La protesta de un grupo de universitarios cubanos en la escalinata de la Universidad de La Habana generó esta semana un amplio despliegue de seguridad y restricciones que el colectivo denunció públicamente como un uso de “violencia” para limitar su manifestación.
En un comunicado, los estudiantes rechazaron las medidas aplicadas por las autoridades durante la sentada y reiteraron la necesidad de cambios profundos en el sistema educativo.
La manifestación, organizada por el colectivo Acción de Reforma Universitaria, fue la primera ocupación pública de la escalinata de la Universidad de La Habana desde 1959.
Unos 30 jóvenes, en su mayoría de esa universidad y de otras instituciones del país, ocuparon el lugar en respuesta a las recientes políticas de la Federación de Estudiantes Universitarios y de las autoridades académicas.

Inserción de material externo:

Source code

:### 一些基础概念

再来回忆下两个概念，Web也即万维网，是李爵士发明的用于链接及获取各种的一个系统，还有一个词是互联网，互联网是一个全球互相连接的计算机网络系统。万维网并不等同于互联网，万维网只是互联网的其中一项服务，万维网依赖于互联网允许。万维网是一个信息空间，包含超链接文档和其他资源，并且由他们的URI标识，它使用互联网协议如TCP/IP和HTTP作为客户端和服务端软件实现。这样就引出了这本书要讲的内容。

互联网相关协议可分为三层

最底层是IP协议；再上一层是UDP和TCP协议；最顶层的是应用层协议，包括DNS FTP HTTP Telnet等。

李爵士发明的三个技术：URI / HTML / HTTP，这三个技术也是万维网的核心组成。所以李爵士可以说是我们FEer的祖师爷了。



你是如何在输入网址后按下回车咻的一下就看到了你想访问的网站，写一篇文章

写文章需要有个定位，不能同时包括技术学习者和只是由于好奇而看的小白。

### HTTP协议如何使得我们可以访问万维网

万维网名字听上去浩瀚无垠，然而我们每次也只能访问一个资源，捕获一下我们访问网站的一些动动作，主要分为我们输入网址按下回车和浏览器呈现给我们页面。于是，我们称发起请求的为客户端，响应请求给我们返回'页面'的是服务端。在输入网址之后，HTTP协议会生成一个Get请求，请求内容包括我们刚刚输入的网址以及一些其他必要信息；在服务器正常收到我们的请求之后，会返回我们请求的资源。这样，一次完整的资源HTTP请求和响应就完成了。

Durante la protesta, los universitarios denunciaron que agentes de la Seguridad del Estado, junto con personal administrativo y docente, bloquearon el acceso al área, impidieron la incorporación de otros estudiantes y retuvieron las identificaciones de varios participantes.
Asimismo, informaron que uno de los manifestantes fue reducido físicamente y que se obstaculizó la entrada de simpatizantes, según el comunicado del grupo.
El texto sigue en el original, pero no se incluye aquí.